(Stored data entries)

┄┄┄┄┄┄┄┄┄┄┄┄┄┄┄┄┄┄┄┄

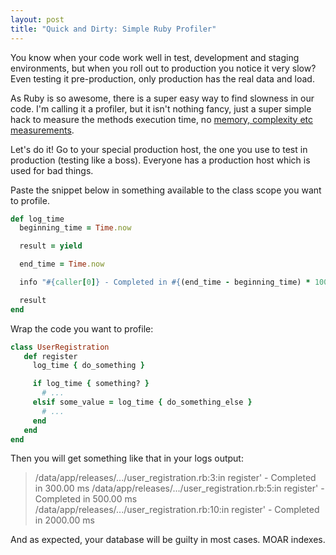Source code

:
 ```yaml
---
layout: post
title: "Quick and Dirty: Simple Ruby Profiler"
---
```



You know when your code work well in test, development and staging environments, but when you roll out to production you notice it very slow? Even testing it pre-production, only production has the real data and load.

As Ruby is so awesome, there is a super easy way to find slowness in our code. I'm calling it a profiler, but it isn't nothing fancy, just a super simple hack to measure the methods execution time, no [memory, complexity etc measurements](https://en.wikipedia.org/wiki/Profiling_(computer_programming)).

Let's do it! Go to your special production host, the one you use to test in production (testing like a boss). Everyone has a production host which is used for bad things.

Paste the snippet below in something available to the class scope you want to profile.

```ruby
def log_time
  beginning_time = Time.now

  result = yield

  end_time = Time.now

  info "#{caller[0]} - Completed in #{(end_time - beginning_time) * 1000} ms"

  result
end
```


Wrap the code you want to profile:

```ruby
class UserRegistration
   def register
     log_time { do_something }

     if log_time { something? }
       # ...
     elsif some_value = log_time { do_something_else }
       # ...
     end
   end
end
```

Then you will get something like that in your logs output:

> /data/app/releases/.../user_registration.rb:3:in register' - Completed in 300.00 ms
> /data/app/releases/.../user_registration.rb:5:in register' - Completed in 500.00 ms
> /data/app/releases/.../user_registration.rb:10:in register' - Completed in 2000.00 ms


And as expected, your database will be guilty in most cases. MOAR indexes.
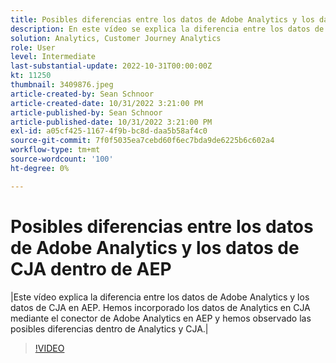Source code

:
 ```yaml
---
title: Posibles diferencias entre los datos de Adobe Analytics y los datos de CJA dentro de AEP
description: En este vídeo se explica la diferencia entre los datos de Adobe Analytics y los datos de CJA en AEP. Hemos incorporado los datos de Analytics en CJA mediante el conector de Adobe Analytics en AEP y hemos observado las posibles diferencias dentro de Analytics y CJA.
solution: Analytics, Customer Journey Analytics
role: User
level: Intermediate
last-substantial-update: 2022-10-31T00:00:00Z
kt: 11250
thumbnail: 3409876.jpeg
article-created-by: Sean Schnoor
article-created-date: 10/31/2022 3:21:00 PM
article-published-by: Sean Schnoor
article-published-date: 10/31/2022 3:21:00 PM
exl-id: a05cf425-1167-4f9b-bc8d-daa5b58af4c0
source-git-commit: 7f0f5035ea7cebd60f6ec7bda9de6225b6c602a4
workflow-type: tm+mt
source-wordcount: '100'
ht-degree: 0%

---
```


# Posibles diferencias entre los datos de Adobe Analytics y los datos de CJA dentro de AEP

|Este vídeo explica la diferencia entre los datos de Adobe Analytics y los datos de CJA en AEP. Hemos incorporado los datos de Analytics en CJA mediante el conector de Adobe Analytics en AEP y hemos observado las posibles diferencias dentro de Analytics y CJA.|

>[!VIDEO](https://video.tv.adobe.com/v/3409876/?quality=12&learn=on)
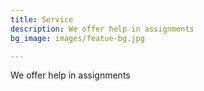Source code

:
 ```yaml
---
title: Service
description: We offer help in assignments
bg_image: images/featue-bg.jpg

---
```

We offer help in assignments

┄┄┄┄┄┄┄┄┄┄┄┄┄┄┄┄┄┄┄┄

The lines holding the word "mediante" are the answer. Pull them out of the records and copy them.

- _Reply to the task_
description: En este vídeo se explica la diferencia entre los datos de Adobe Analytics y los datos de CJA en AEP. Hemos incorporado los datos de Analytics en CJA mediante el conector de Adobe Analytics en AEP y hemos observado las posibles diferencias dentro de Analytics y CJA.
|Este vídeo explica la diferencia entre los datos de Adobe Analytics y los datos de CJA en AEP. Hemos incorporado los datos de Analytics en CJA mediante el conector de Adobe Analytics en AEP y hemos observado las posibles diferencias dentro de Analytics y CJA.|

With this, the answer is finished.